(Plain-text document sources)
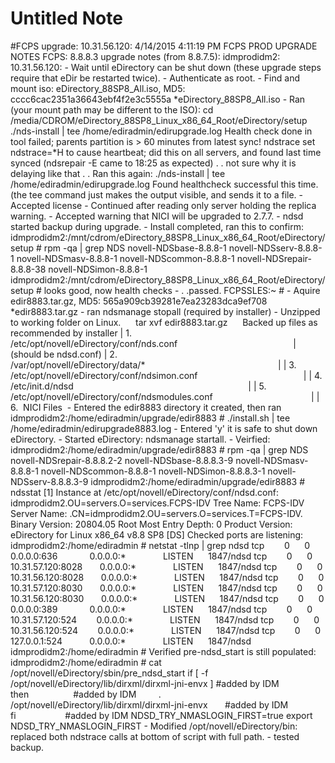 # Untitled Note

#FCPS upgrade: 10.31.56.120:
4/14/2015 4:11:19 PM
FCPS PROD UPGRADE NOTES
FCPS: 8.8.8.3 upgrade notes (from 8.8.7.5):
idmprodidm2: 10.31.56.120:
\- Wait until eDirectory can be shut down (these upgrade steps require that eDir be restarted twice).
\- Authenticate as root.
\- Find and mount iso: eDirectory\_88SP8\_All.iso, MD5: cccc6cac2351a36643ebf4f2e3c5555a \*eDirectory\_88SP8\_All.iso
\- Ran (your mount path may be different to the ISO):
cd /media/CDROM/eDirectory\_88SP8\_Linux\_x86\_64\_Root/eDirectory/setup
./nds-install | tee /home/ediradmin/edirupgrade.log
Health check done in tool failed; parents partition is > 60 minutes from latest sync!
ndstrace
set ndstrace=\*H to cause heartbeat; did this on all servers, and found last time synced (ndsrepair -E came to 18:25 as expected) . . not sure why it is delaying like that . .
Ran this again:
./nds-install | tee /home/ediradmin/edirupgrade.log
Found healthcheck successful this time.
(the tee command just makes the output visible, and sends it to a file.
\- Accepted license
\- Continued after reading only server holding the replica warning.
\- Accepted warning that NICI will be upgraded to 2.7.7.
\- ndsd started backup during upgrade.
\- Install completed, ran this to confirm:
idmprodidm2:/mnt/cdrom/eDirectory\_88SP8\_Linux\_x86\_64\_Root/eDirectory/setup # rpm -qa | grep NDS
novell-NDSbase-8.8.8-1
novell-NDSserv-8.8.8-1
novell-NDSmasv-8.8.8-1
novell-NDScommon-8.8.8-1
novell-NDSrepair-8.8.8-38
novell-NDSimon-8.8.8-1
idmprodidm2:/mnt/cdrom/eDirectory\_88SP8\_Linux\_x86\_64\_Root/eDirectory/setup #
looks good, now health checks - . .passed.
FCPSSLES:~ #
\- Aquire edir8883.tar.gz, MD5: 565a909cb39281e7ea23283dca9ef708 \*edir8883.tar.gz
\- ran ndsmanage stopall (required by installer)
\- Unzipped to working folder on Linux.
     tar xvf edir8883.tar.gz
    
Backed up files as recommended by installer
| 1.  /etc/opt/novell/eDirectory/conf/nds.conf                                               |  (should be ndsd.conf)
| 2.  /var/opt/novell/eDirectory/data/\*                                                      |
| 3.  /etc/opt/novell/eDirectory/conf/ndsimon.conf                                           |
| 4.  /etc/init.d/ndsd                                                                       |
| 5.  /etc/opt/novell/eDirectory/conf/ndsmodules.conf                                        |
| 6.  NICI Files 
\- Entered the edir8883 directory it created, then ran
idmprodidm2:/home/ediradmin/upgrade/edir8883 # ./install.sh | tee /home/ediradmin/edirupgrade8883.log
\- Entered 'y' it is safe to shut down eDirectory.
\- Started eDirectory: ndsmanage startall.
\- Veirfied:
idmprodidm2:/home/ediradmin/upgrade/edir8883 # rpm -qa | grep NDS
novell-NDSrepair-8.8.8.2-2
novell-NDSbase-8.8.8.3-9
novell-NDSmasv-8.8.8-1
novell-NDScommon-8.8.8-1
novell-NDSimon-8.8.8.3-1
novell-NDSserv-8.8.8.3-9
idmprodidm2:/home/ediradmin/upgrade/edir8883 # ndsstat
\[1\] Instance at /etc/opt/novell/eDirectory/conf/ndsd.conf:  idmprodidm2.OU=servers.O=services.FCPS-IDV
Tree Name: FCPS-IDV
Server Name: .CN=idmprodidm2.OU=servers.O=services.T=FCPS-IDV.
Binary Version: 20804.05
Root Most Entry Depth: 0
Product Version: eDirectory for Linux x86\_64 v8.8 SP8 \[DS\]
Checked ports are listening:
idmprodidm2:/home/ediradmin # netstat -tlnp | grep ndsd
tcp        0      0 0.0.0.0:636             0.0.0.0:\*               LISTEN      1847/ndsd
tcp        0      0 10.31.57.120:8028       0.0.0.0:\*               LISTEN      1847/ndsd
tcp        0      0 10.31.56.120:8028       0.0.0.0:\*               LISTEN      1847/ndsd
tcp        0      0 10.31.57.120:8030       0.0.0.0:\*               LISTEN      1847/ndsd
tcp        0      0 10.31.56.120:8030       0.0.0.0:\*               LISTEN      1847/ndsd
tcp        0      0 0.0.0.0:389             0.0.0.0:\*               LISTEN      1847/ndsd
tcp        0      0 10.31.57.120:524        0.0.0.0:\*               LISTEN      1847/ndsd
tcp        0      0 10.31.56.120:524        0.0.0.0:\*               LISTEN      1847/ndsd
tcp        0      0 127.0.0.1:524           0.0.0.0:\*               LISTEN      1847/ndsd
idmprodidm2:/home/ediradmin #
Verified pre-ndsd\_start is still populated:
idmprodidm2:/home/ediradmin # cat /opt/novell/eDirectory/sbin/pre\_ndsd\_start
if \[ -f /opt/novell/eDirectory/lib/dirxml/dirxml-jni-envx \] #added by IDM
then                  #added by IDM
        . /opt/novell/eDirectory/lib/dirxml/dirxml-jni-envx       #added by IDM
fi                    #added by IDM
NDSD\_TRY\_NMASLOGIN\_FIRST=true
export NDSD\_TRY\_NMASLOGIN\_FIRST
\- Modified /opt/novell/eDirectory/bin: replaced both ndstrace calls at bottom of script with full path.
\- tested backup.
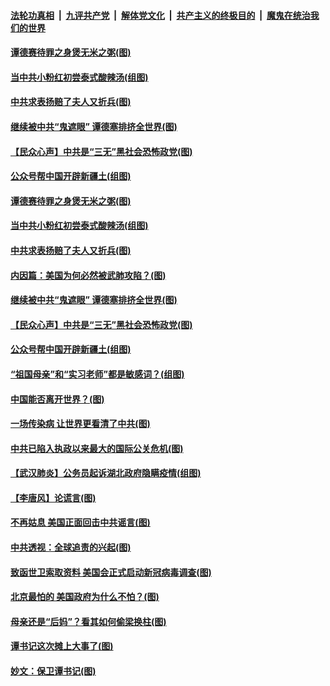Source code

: 

####  [法轮功真相](../../../../basic/blob/master/README.md?t=04200130) &nbsp;|&nbsp; [九评共产党](../../../../9ping.md/blob/master/README.md?t=04200130) &nbsp;|&nbsp; [解体党文化](../../../../jtdwh.md/blob/master/README.md?t=04200130)  &nbsp;|&nbsp; [共产主义的终极目的](../../../../gczydzjmd.md/blob/master/README.md?t=04200130) &nbsp;|&nbsp; [魔鬼在统治我们的世界](../../../../mgztzwmdsj.md/blob/master/README.md?t=04200130) 

#### [谭德赛待罪之身煲无米之粥(图)](../pages/p4/930283.md?t=04200130) 

#### [当中共小粉红初尝泰式酸辣汤(组图)](../pages/p4/930274.md?t=04200130) 

#### [中共求表扬赔了夫人又折兵(图)](../pages/p4/930280.md?t=04200130) 

#### [继续被中共“鬼遮眼” 谭德塞排挤全世界(图)](../pages/p4/930295.md?t=04200130) 

#### [【民众心声】中共是“三无”黑社会恐怖政党(图)](../pages/p4/930102.md?t=04200130) 

#### [公众号帮中国开辟新疆土(组图)](../pages/p4/930198.md?t=04200130) 

#### [谭德赛待罪之身煲无米之粥(图)](../pages/p4/930283.md?t=04200130) 

#### [当中共小粉红初尝泰式酸辣汤(组图)](../pages/p4/930274.md?t=04200130) 

#### [中共求表扬赔了夫人又折兵(图)](../pages/p4/930280.md?t=04200130) 

#### [内因篇：美国为何必然被武肺攻陷？(图)](../pages/p4/930194.md?t=04200130) 

#### [继续被中共“鬼遮眼” 谭德塞排挤全世界(图)](../pages/p4/930295.md?t=04200130) 

#### [【民众心声】中共是“三无”黑社会恐怖政党(图)](../pages/p4/930102.md?t=04200130) 

#### [公众号帮中国开辟新疆土(组图)](../pages/p4/930198.md?t=04200130) 

#### [“祖国母亲”和“实习老师”都是敏感词？(组图)](../pages/p4/930197.md?t=04200130) 

#### [中国能否离开世界？(图)](../pages/p4/930195.md?t=04200130) 

#### [一场传染病 让世界更看清了中共(图)](../pages/p4/930090.md?t=04200130) 

#### [中共已陷入执政以来最大的国际公关危机(图)](../pages/p4/930191.md?t=04200130) 

#### [【武汉肺炎】公务员起诉湖北政府隐瞒疫情(组图)](../pages/p4/930192.md?t=04200130) 

#### [【李唐风】论谎言(图)](../pages/p4/930185.md?t=04200130) 

#### [不再姑息 美国正面回击中共谣言(图)](../pages/p4/930081.md?t=04200130) 

#### [中共透视：全球追责的兴起(图)](../pages/p4/930078.md?t=04200130) 

#### [致函世卫索取资料 美国会正式启动新冠病毒调查(图)](../pages/p4/930079.md?t=04200130) 

#### [北京最怕的 美国政府为什么不怕？(图)](../pages/p4/930073.md?t=04200130) 

#### [母亲还是“后妈”？看其如何偷梁换柱(图)](../pages/p4/930063.md?t=04200130) 

#### [谭书记这次摊上大事了(图)](../pages/p4/930080.md?t=04200130) 

#### [妙文：保卫谭书记(图)](../pages/p4/929988.md?t=04200130) 

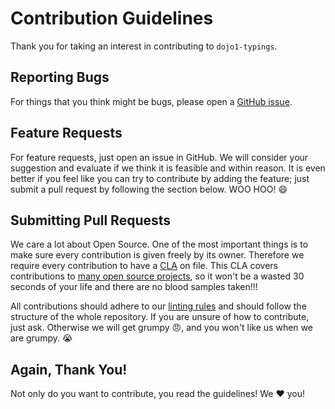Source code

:# Contribution Guidelines

Thank you for taking an interest in contributing to `dojo1-typings`.

## Reporting Bugs

For things that you think might be bugs, please open a [GitHub issue](https://github.com/SitePen/dojo1-typings/issues/new?body=Description:%0A%0ASteps+to+reproduce:%0A%0A1.%20%E2%80%A6%0A2.%20%E2%80%A6%0A3.%20%E2%80%A6%0A%0AExpected%20result:%0AActual%20result:%0A%0AVersion:%0A%0AAny%20additional%20information:).

## Feature Requests

For feature requests, just open an issue in GitHub.  We will consider your suggestion and evaluate if we think it is feasible and within reason.  It is even better if you feel like you can try to contribute by adding the feature; just submit a pull request by following the section below. WOO HOO! :smile:

## Submitting Pull Requests

We care a lot about Open Source.  One of the most important things is to make sure every contribution is given freely by its owner.  Therefore we require every contribution to have a [CLA](http://dojofoundation.org/about/claForm) on file.  This CLA covers contributions to [many open source projects](http://dojofoundation.org/projects/), so it won't be a wasted 30 seconds of your life and there are no blood samples taken!!!

All contributions should adhere to our [linting rules](tslint.json) and should follow the structure of the whole repository.  If you are unsure of how to contribute, just ask. Otherwise we will get grumpy :angry:, and you won't like us when we are grumpy. :sob:

## Again, Thank You!

Not only do you want to contribute, you read the guidelines! We :heart: you!
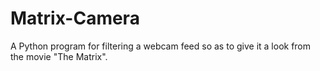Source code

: # Matrix-Camera
 A Python program for filtering a webcam feed so as to give it a look from the movie "The Matrix".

• [TASK DETAILS]: How many lines in these entries hold the string "should"? Answer with the number alone.

• [OUTPUT BELOW]: 2